In morning trading June 25, the July contract traded up to $3.508 before settling modestly lower to $3.496/MMBtu. The NYMEX Henry Hub July contract’s buoyancy has been mirrored in the balance-of-summer and winter strips. The July-October 2021 contracts averaged $3.506/MMBtu and the winter strip, November 2020-April 2022, averaged $3.486/MMBtu on June 25, according to preliminary settlement data.
“Really the initial driver for this increase came from the storage report yesterday,” said Daniel Myers, market analyst with Gelber & Associates. “Last week’s injection was another reminder of how tight things have been,” Myers said by telephone June 25.
In the week ending June 17, a total of just 55 Bcf was injected into US gas storage, undershooting the five-year average build by 28 Bcf or about 34%, according to data reported by the US Energy Information Administration. It was the second consecutive weekly injection reported by the EIA that registered below average, following a mere 16 Bcf injection in the week prior.
Beginning in mid-April, the US storage deficit began widening steadily. In just the past several weeks, unseasonably strong power burn demand has tipped the scale, nearly tripling the size of the storage deficit and leaving stocks at 2.482 Tcf – an estimated 154 Bcf below the five-year average.
Month to date, US gas-fired power burn has averaged 35.5 Bcf/d setting a record-high average for the first 25 days of June, data compiled by S&P Global Platts Analytics shows.
“The hot June weather across the country has continued to pressure prices,” Myers said. “We’ve been expecting the higher prices to drive more power generators to switch to coal over gas [but] I think fuel switching has been limited so far just based on the peak demand in some places.”

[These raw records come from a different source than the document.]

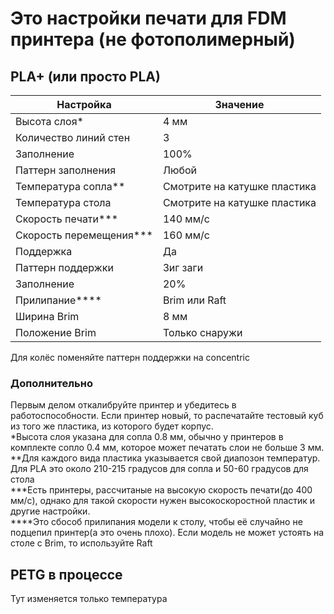 # Это настройки печати для FDM принтера (не фотополимерный)
## PLA+ (или просто PLA)
| Настройка | Значение |
|-----------|----------|
| Высота слоя* | 4 мм |
| Количество линий стен | 3 |
| Заполнение | 100% |
| Паттерн заполнения | Любой |
| Температура сопла** | Смотрите на катушке пластика |
| Температура стола | Смотрите на катушке пластика |
| Скорость печати*** | 140 мм/с |
| Скорость перемещения*** | 160 мм/с |
| Поддержка | Да |
| Паттерн поддержки | Зиг заги |
| Заполнение | 20% |
| Прилипание**** | Brim или Raft |
| Ширина Brim | 8 мм |
| Положение Brim | Только снаружи |

Для колёс поменяйте паттерн поддержки на concentric
### Дополнительно
Первым делом откалибруйте принтер и убедитесь в работоспособности. Если принтер новый, то распечатайте тестовый куб из того же пластика, из которого будет корпус.<br>
*Высота слоя указана для сопла 0.8 мм, обычно у принтеров в комплекте сопло 0.4 мм, которое может печатать слои не больше 3 мм. <br>
**Для каждого вида пластика указывается свой диапозон температур. Для PLA это около 210-215 градусов для сопла и 50-60 градусов для стола <br>
***Есть принтеры, рассчитаные на высокую скорость печати(до 400 мм/с), однако для такой скорости нужен высокоскоростной пластик и другие настройки. <br>
****Это сбособ прилипания модели к столу, чтобы её случайно не подцепил принтер(а это очень плохо). Если модель не может устоять на столе с Brim, то используйте Raft
## PETG в процессе
Тут изменяется только температура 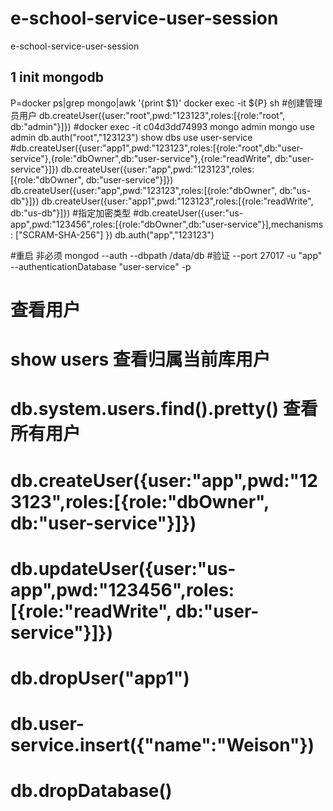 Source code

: # e-school-service-user-session
e-school-service-user-session

## 1 init mongodb
P=docker ps|grep mongo|awk '{print $1}'
docker exec -it ${P} sh
#创建管理员用户
db.createUser({user:"root",pwd:"123123",roles:[{role:"root", db:"admin"}]})
#docker exec -it c04d3dd74993 mongo admin
mongo
use admin
db.auth("root","123123")
show dbs
use user-service
#db.createUser({user:"app1",pwd:"123123",roles:[{role:"root",db:"user-service"},{role:"dbOwner",db:"user-service"},{role:"readWrite", db:"user-service"}]})
db.createUser({user:"app",pwd:"123123",roles:[{role:"dbOwner", db:"user-service"}]})
db.createUser({user:"app",pwd:"123123",roles:[{role:"dbOwner", db:"us-db"}]})
db.createUser({user:"app1",pwd:"123123",roles:[{role:"readWrite", db:"us-db"}]})
#指定加密类型
#db.createUser({user:"us-app",pwd:"123456",roles:[{role:"dbOwner",db:"user-service"}],mechanisms : ["SCRAM-SHA-256"] })
db.auth("app","123123")

#重启 非必须
mongod --auth --dbpath /data/db
#验证
 --port 27017 -u "app" --authenticationDatabase "user-service" -p

# 查看用户
# show users 查看归属当前库用户
# db.system.users.find().pretty() 查看所有用户
# db.createUser({user:"app",pwd:"123123",roles:[{role:"dbOwner", db:"user-service"}]})
# db.updateUser({user:"us-app",pwd:"123456",roles:[{role:"readWrite", db:"user-service"}]})
# db.dropUser("app1")
# db.user-service.insert({"name":"Weison"})
# db.dropDatabase() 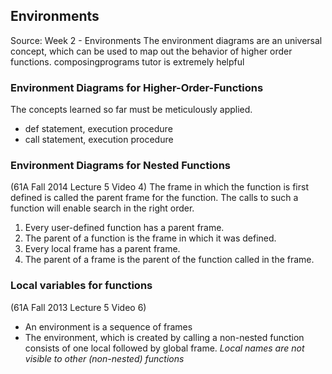 ## Environments 
Source: Week 2 - Environments
The environment diagrams are an universal concept, which can be used to map out the behavior of higher order functions.
composingprograms tutor is extremely helpful
### Environment Diagrams for Higher-Order-Functions
The concepts learned so far must be meticulously applied.
- def statement, execution procedure
- call statement, execution procedure
### Environment Diagrams for Nested Functions
(61A Fall 2014 Lecture 5 Video 4)
The frame in which the function is first defined is called the parent frame for the function. The calls to such a function will enable search in the right order.  
1) Every user-defined function has a parent frame.
2) The parent of a function is the frame in which it was defined.
3) Every local frame has a parent frame.
4) The parent of a frame is the parent of the function called in the frame.

### Local variables for functions
(61A Fall 2013 Lecture 5 Video 6)
- An environment is a sequence of frames
- The environment, which is created by calling a non-nested function consists of one local followed by global frame.
*Local names are not visible to other (non-nested) functions*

Despite recent price strength, power burns have outperformed this summer. Earlier this month, as population-weighted temperatures climbed into the 80s F along much of the Eastern Seaboard, the Southeast and Texas, US power burn demand topped 39.4 Bcf – an early-June record high that was fueled by warm, but not atypical temperatures for late spring.
Robust US gas exports have also provided support to US gas futures prices.
Pipeline exports to Mexico have repeatedly smashed prior record highs this month, according to Platts Analytics data dating back to 2005. US-to-Mexico flows surpassed 7 Bcf/d for the first time on June 10 and reached an all-time high of 7.41 Bcf on June 18. The export buoyancy has been supported by a heady mixture of summer cooling demand and the gradual reopening of Mexico’s economy.
US LNG feedgas demand has also been brisk, rising to surpass 11 Bcf/d in recent days supported by hearty demand in South America, Asia, and Europe. Total feedgas demand has averaged 9.88 Bcf/d so far in June, more than double last June’s 4.13 Bcf/d average.
The outlook for US LNG exports is sunny – Platts Analytics expects positive netbacks for US Gulf Coast LNG exports through June 2022, according to the most recent Global LNG Weekly Netback Forecast.
An unusually cold winter in Asia eroded regional storage levels there, boosting import demand recently as utilities scramble to rebuild stocks before summer cooling demand sets in. Platts pricing data shows the DES Japan/Korea Marker (JKM) for the peak-cooling month of August has steadily climbed since March, reaching a fresh high of $12.93/MMBtu on June 25.
Gas futures in Europe have been on a similar race to the top with NBP winter prices reaching their highest level since 2008 on June 23 and the Dutch TTF equivalent on June 21. Concern over Europe’s own low inventories have been compounded recently by weakness in pipeline imports from both Russia and Norway.